В деревнях старухи, чувствуя приближение смерти, приводили в порядок простые, но для них важные дела. Перебирали нехитрый свой скарб, выбрасывали хлам, накопившийся за целую жизнь. Откладывали «наследство», которое останется после них родственникам. А то, не дай бог, оговорят: «Жила, жила и ничего не нажила». Посмертного оговора боялись больше, чем самых суровых пересуд при жизни. А еще — загодя шили платье «на смерть». Выбирали материю, чтобы к лицу. Иногда и гроб уже срублен заранее, дожидается жильца, мирно просыхая в сарае…
Станиславского вряд ли могло занимать, кому достанутся его сосчитанные «духовным сыном» «75 костюмов и 40 пар обуви». И уж тем более, в каком костюме его похоронят, придется ли он к лицу… Но о «платье на смерть», не в буквальном, разумеется, смысле, он не думать не мог. Долгие, особенно последние годы ему казалось, что таким «платьем» станет его система. Ради нее он отошел ото всего. От созданного им театра. От общественной жизни. От бытового уюта. От многих радостей, которые могла предложить и предлагала настойчиво жизнь (см. Приложение, с. 333).
Но «нельзя жить в обществе и быть свободным от общества». А он позволил себе быть свободным. Редкая привилегия, особенно в большевистской стране, для человека его положения и рода занятий. Общественные обязанности К. С. в последние годы сводились к самому малому: он ставил свою подпись под суконными чаще всего текстами поздравительных телеграмм и юбилейных адресов. И никто не мог войти в его внутренний мир, понять, как на самом деле он воспринимает реальность и каких нравственных усилий стоит ему его социальное смирение. Скорее всего, окружающие не предполагали, что этот мир может быть настолько напряженным и сложным. Станиславский казался им вполне и окончательно понятым, как понятен физически ослабевший, доживающий жизнь старик.
Неприкасаемый, как культурная реликвия, он тем не менее не мог чувствовать себя защищенным. Неприкасаемых для Сталина не было — он с особенным сладострастием уничтожал именно тех, кто казался неуничтожимым. Тем не менее Станиславский совершил подряд два поступка, граничащих с политическим вызовом. И ведь он не только тихо приблизил к себе осужденных, но демонстративно, публично сыграл с их участием целый спектакль.
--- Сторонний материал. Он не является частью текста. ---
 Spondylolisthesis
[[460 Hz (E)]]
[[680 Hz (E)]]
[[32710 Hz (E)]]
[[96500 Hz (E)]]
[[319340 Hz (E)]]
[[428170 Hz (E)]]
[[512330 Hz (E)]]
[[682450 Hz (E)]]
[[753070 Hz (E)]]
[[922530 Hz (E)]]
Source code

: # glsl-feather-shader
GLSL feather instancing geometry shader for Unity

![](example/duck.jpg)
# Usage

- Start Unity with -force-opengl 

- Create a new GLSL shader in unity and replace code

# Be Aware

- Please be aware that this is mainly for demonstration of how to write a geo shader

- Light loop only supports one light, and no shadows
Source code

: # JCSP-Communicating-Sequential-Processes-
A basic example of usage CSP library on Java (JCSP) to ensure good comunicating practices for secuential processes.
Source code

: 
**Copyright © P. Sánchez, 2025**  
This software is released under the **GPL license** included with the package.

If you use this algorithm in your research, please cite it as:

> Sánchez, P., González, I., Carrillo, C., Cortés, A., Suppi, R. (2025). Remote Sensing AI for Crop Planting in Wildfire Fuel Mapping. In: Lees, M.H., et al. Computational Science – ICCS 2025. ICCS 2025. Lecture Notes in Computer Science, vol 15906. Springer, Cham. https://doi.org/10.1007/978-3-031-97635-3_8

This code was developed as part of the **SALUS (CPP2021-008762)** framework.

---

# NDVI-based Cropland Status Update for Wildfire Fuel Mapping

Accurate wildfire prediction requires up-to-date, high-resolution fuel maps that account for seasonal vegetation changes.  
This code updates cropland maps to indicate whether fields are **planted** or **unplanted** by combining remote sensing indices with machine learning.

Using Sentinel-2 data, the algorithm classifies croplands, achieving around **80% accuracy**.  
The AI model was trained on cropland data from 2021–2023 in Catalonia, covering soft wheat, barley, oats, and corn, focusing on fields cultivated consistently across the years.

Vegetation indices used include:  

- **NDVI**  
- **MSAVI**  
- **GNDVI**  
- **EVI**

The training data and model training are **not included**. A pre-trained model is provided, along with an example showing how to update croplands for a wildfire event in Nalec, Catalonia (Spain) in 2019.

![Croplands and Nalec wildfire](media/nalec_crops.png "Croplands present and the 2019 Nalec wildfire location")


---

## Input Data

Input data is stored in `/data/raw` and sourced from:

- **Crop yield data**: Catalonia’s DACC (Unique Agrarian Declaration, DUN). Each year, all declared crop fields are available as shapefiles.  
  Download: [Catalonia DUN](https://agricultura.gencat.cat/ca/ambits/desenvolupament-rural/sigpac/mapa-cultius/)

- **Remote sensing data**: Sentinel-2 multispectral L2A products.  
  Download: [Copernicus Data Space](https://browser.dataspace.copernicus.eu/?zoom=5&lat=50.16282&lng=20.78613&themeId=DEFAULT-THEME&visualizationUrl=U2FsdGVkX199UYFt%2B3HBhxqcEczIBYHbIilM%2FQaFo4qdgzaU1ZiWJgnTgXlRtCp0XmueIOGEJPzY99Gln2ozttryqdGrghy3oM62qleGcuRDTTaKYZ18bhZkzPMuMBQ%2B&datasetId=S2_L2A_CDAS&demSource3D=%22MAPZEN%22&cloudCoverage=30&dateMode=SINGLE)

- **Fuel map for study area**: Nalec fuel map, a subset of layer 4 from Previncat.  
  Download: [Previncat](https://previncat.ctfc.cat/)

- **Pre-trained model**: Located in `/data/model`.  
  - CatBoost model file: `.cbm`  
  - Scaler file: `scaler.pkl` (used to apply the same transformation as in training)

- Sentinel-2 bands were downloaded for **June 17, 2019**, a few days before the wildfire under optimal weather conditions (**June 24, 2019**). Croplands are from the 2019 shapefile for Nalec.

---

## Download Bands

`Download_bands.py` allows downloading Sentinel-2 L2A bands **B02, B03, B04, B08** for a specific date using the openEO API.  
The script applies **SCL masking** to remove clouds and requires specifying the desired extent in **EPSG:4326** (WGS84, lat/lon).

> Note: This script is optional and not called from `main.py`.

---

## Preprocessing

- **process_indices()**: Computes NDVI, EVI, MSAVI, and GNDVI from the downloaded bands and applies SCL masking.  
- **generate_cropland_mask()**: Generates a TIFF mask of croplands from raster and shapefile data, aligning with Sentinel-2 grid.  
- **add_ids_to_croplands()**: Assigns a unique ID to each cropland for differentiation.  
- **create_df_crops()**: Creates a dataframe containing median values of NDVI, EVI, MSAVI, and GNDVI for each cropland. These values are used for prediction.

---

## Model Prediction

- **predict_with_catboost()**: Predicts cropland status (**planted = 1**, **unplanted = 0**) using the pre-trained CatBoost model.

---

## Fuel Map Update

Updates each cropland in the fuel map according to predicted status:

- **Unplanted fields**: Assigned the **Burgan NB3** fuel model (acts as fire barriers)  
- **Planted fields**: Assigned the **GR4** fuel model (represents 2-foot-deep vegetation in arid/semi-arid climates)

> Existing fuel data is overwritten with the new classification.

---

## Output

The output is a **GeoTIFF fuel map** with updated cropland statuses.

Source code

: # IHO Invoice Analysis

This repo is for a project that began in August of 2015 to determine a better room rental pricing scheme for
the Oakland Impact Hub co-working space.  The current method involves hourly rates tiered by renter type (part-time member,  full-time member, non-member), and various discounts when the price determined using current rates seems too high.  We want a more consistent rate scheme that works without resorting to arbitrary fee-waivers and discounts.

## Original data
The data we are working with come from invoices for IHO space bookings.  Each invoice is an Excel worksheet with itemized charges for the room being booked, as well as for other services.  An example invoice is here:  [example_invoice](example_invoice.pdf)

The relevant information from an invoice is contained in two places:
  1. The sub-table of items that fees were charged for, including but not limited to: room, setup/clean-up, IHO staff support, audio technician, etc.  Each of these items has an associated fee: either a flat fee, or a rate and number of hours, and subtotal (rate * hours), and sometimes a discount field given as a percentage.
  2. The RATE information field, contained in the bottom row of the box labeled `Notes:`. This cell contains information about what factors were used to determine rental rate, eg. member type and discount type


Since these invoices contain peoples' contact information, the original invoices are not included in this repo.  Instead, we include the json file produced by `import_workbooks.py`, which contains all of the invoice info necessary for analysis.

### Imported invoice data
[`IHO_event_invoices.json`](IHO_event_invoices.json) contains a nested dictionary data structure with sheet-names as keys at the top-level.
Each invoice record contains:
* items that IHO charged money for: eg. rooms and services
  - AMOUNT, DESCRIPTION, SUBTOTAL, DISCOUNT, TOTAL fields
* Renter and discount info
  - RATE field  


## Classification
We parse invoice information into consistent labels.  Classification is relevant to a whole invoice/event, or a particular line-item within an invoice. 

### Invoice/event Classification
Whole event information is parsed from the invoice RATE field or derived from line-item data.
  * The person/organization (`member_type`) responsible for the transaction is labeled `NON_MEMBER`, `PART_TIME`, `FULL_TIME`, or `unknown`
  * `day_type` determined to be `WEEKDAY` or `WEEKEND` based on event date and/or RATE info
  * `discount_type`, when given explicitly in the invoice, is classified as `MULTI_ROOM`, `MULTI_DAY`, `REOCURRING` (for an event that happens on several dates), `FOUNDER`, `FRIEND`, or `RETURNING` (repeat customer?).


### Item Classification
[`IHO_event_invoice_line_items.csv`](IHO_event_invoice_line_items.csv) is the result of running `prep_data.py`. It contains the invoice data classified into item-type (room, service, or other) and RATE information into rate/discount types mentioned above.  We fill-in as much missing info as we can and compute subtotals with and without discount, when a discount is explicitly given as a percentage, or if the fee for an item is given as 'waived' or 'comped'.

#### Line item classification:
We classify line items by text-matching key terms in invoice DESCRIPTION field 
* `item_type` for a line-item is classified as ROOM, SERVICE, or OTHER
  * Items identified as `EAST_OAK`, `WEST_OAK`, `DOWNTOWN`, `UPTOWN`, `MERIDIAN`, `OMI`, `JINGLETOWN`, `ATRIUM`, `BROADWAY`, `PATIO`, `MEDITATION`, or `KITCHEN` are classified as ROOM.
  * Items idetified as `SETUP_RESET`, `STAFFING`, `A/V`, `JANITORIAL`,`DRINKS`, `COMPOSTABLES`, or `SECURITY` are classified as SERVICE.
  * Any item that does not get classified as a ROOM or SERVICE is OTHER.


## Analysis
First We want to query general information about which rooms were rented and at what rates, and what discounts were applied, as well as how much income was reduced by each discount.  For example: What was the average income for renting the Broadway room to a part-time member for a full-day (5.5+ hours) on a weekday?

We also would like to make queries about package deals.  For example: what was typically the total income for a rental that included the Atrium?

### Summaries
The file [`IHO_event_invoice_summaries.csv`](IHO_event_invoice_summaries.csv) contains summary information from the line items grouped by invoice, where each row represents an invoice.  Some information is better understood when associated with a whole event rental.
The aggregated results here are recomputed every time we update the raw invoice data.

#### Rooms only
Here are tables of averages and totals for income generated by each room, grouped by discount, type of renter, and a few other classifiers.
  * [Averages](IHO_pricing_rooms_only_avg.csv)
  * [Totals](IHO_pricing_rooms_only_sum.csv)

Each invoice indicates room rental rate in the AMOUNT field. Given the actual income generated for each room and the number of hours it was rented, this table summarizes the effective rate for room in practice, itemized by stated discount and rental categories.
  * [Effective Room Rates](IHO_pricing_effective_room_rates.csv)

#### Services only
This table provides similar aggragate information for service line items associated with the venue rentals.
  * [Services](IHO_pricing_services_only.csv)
Он был великим режиссером и прекрасно срежиссировал свой неожиданный выход из политического небытия.
Вот как описывает А. Февральский[11], оказавшийся свидетелем неожиданной режиссерской и нравственной акции К. С., просмотр 25 мая 1938 года «Виндзорских проказниц», учебной работы Оперной студии.
Собравшимся «пришлось необычно долго дожидаться Константина Сергеевича, и вдруг он вышел не из передней, а из двери, соединявшей зал непосредственно с его комнатами. Он появился не один: с ним были Мейерхольд и Шостакович. Станиславский обратился к присутствующим со словами: «Прошу приветствовать наших-гостей», и, повернувшись к Мейерхольду и Шостаковичу, стал им аплодировать и жестом предложил всем последовать его примеру. Потом он, прежде чем сесть в приготовленное для него кресло, усадил с одной стороны Мейерхольда, с другой — Шостаковича и во время показа… <…> не раз вполголоса обращал их внимание на те или иные моменты действия, а в перерывах беседовал только с ними».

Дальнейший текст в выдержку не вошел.